(Beginning of Records for the task)
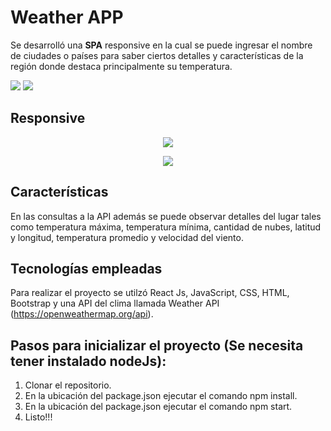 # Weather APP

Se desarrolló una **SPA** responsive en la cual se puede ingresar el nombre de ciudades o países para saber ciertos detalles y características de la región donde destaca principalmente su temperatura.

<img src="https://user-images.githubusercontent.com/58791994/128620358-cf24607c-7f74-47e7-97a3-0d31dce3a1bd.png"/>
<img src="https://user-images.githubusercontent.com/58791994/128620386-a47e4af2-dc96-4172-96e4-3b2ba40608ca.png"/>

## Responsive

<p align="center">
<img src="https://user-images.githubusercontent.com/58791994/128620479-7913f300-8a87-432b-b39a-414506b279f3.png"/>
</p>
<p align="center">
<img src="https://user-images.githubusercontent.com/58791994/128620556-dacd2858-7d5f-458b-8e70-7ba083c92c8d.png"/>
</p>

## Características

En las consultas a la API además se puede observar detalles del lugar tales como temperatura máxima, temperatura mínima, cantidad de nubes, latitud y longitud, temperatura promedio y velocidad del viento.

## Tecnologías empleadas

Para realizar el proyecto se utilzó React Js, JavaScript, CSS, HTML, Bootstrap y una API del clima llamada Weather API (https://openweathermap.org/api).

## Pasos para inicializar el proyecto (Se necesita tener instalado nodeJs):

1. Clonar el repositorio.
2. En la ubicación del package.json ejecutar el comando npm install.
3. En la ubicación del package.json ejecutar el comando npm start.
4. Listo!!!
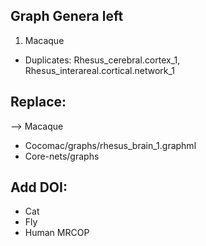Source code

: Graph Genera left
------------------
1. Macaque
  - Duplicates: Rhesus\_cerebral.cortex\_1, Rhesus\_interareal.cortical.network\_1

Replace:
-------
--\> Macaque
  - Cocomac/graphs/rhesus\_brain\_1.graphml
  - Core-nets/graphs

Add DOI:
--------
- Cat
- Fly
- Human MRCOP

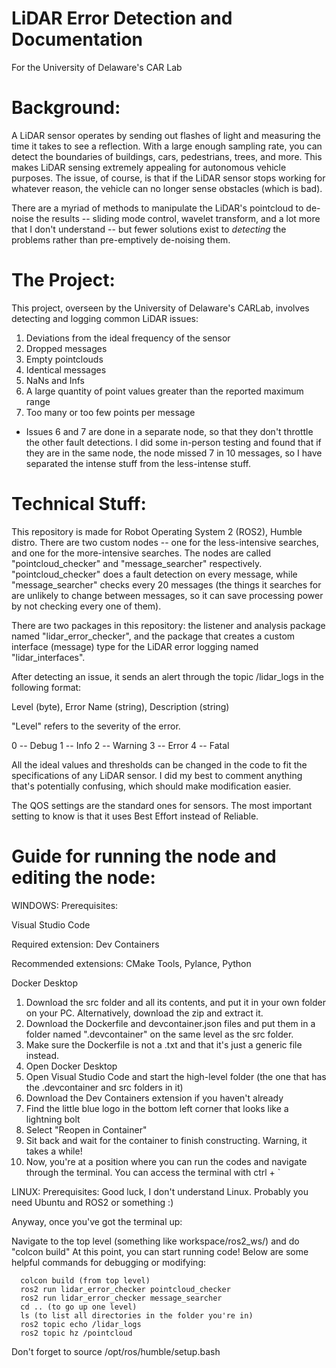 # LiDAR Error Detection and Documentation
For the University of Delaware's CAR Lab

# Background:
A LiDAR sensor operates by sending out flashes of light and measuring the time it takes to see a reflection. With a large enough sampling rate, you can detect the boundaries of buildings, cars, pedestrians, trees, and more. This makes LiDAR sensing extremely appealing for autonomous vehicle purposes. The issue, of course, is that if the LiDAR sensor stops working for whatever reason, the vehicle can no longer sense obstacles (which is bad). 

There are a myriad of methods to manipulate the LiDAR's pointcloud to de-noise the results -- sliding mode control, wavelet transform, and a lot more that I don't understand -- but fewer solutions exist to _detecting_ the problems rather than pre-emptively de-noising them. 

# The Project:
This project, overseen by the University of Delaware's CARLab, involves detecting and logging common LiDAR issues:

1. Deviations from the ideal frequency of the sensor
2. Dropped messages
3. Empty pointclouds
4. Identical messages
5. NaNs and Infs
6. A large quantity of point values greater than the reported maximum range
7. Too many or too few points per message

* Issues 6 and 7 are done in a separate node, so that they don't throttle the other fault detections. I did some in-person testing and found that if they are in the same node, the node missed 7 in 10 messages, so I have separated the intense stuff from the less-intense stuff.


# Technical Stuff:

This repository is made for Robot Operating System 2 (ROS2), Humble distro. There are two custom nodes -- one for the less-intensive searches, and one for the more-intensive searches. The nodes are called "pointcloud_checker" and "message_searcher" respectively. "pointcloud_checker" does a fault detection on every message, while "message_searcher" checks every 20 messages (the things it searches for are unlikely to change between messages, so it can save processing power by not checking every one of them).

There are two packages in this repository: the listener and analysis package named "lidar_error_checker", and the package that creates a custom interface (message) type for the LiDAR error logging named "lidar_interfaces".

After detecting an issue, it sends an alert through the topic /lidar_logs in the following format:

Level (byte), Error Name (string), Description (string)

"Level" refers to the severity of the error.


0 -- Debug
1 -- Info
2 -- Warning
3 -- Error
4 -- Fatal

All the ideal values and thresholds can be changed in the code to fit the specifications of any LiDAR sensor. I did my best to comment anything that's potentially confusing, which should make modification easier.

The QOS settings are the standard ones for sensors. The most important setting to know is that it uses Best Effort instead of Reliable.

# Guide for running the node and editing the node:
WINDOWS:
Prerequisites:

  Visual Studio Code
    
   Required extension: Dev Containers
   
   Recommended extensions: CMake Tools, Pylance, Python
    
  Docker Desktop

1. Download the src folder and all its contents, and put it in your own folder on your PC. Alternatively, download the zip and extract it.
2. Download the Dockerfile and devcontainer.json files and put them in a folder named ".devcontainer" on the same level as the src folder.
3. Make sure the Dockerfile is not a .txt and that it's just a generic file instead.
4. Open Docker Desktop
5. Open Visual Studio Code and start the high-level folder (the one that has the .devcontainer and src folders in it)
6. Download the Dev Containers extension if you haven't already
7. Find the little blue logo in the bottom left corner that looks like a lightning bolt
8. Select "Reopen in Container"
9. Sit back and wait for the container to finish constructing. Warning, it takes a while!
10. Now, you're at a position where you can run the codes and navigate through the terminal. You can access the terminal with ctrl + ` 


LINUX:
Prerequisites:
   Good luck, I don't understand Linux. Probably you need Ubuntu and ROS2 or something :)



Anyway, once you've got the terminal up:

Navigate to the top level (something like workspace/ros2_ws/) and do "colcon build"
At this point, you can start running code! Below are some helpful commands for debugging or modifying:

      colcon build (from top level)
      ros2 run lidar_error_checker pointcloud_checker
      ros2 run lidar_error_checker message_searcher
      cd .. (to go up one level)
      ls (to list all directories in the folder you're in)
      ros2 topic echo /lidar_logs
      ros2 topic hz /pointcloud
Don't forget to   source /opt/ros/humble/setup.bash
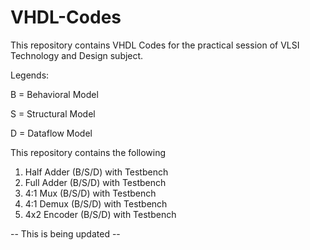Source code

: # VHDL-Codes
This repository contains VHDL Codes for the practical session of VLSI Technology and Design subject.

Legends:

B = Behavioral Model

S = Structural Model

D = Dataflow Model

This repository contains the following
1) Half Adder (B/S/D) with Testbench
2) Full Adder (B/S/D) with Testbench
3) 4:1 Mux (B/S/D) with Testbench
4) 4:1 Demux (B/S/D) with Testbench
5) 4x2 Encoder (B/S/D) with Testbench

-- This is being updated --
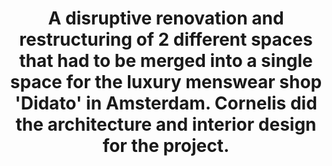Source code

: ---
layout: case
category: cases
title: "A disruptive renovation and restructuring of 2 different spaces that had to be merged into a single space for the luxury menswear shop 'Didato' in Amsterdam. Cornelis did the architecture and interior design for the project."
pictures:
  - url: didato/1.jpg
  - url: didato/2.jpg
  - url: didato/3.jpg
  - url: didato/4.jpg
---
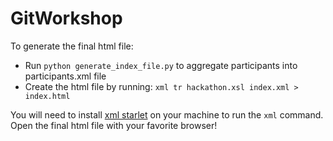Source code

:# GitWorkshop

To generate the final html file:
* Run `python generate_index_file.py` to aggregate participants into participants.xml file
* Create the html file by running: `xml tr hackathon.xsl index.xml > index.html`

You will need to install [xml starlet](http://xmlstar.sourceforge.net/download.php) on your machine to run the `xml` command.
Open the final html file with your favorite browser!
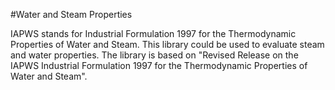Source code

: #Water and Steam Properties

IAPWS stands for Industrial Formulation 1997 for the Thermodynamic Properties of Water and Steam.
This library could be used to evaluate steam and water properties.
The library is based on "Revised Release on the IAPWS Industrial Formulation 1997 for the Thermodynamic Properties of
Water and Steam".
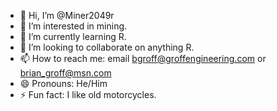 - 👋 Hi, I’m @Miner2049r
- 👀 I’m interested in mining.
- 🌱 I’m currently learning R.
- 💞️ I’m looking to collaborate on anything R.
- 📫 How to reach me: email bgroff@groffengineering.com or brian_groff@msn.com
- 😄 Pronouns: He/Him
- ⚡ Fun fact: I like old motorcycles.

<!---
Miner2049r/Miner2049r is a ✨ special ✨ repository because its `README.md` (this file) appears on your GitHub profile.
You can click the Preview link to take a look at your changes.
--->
(End of Records for the task)
* Problem requirements: Wherever the word "while" appears in the entries above, copy that whole line.

* Your solution:
This repository is made for Robot Operating System 2 (ROS2), Humble distro. There are two custom nodes -- one for the less-intensive searches, and one for the more-intensive searches. The nodes are called "pointcloud_checker" and "message_searcher" respectively. "pointcloud_checker" does a fault detection on every message, while "message_searcher" checks every 20 messages (the things it searches for are unlikely to change between messages, so it can save processing power by not checking every one of them).
9. Sit back and wait for the container to finish constructing. Warning, it takes a while!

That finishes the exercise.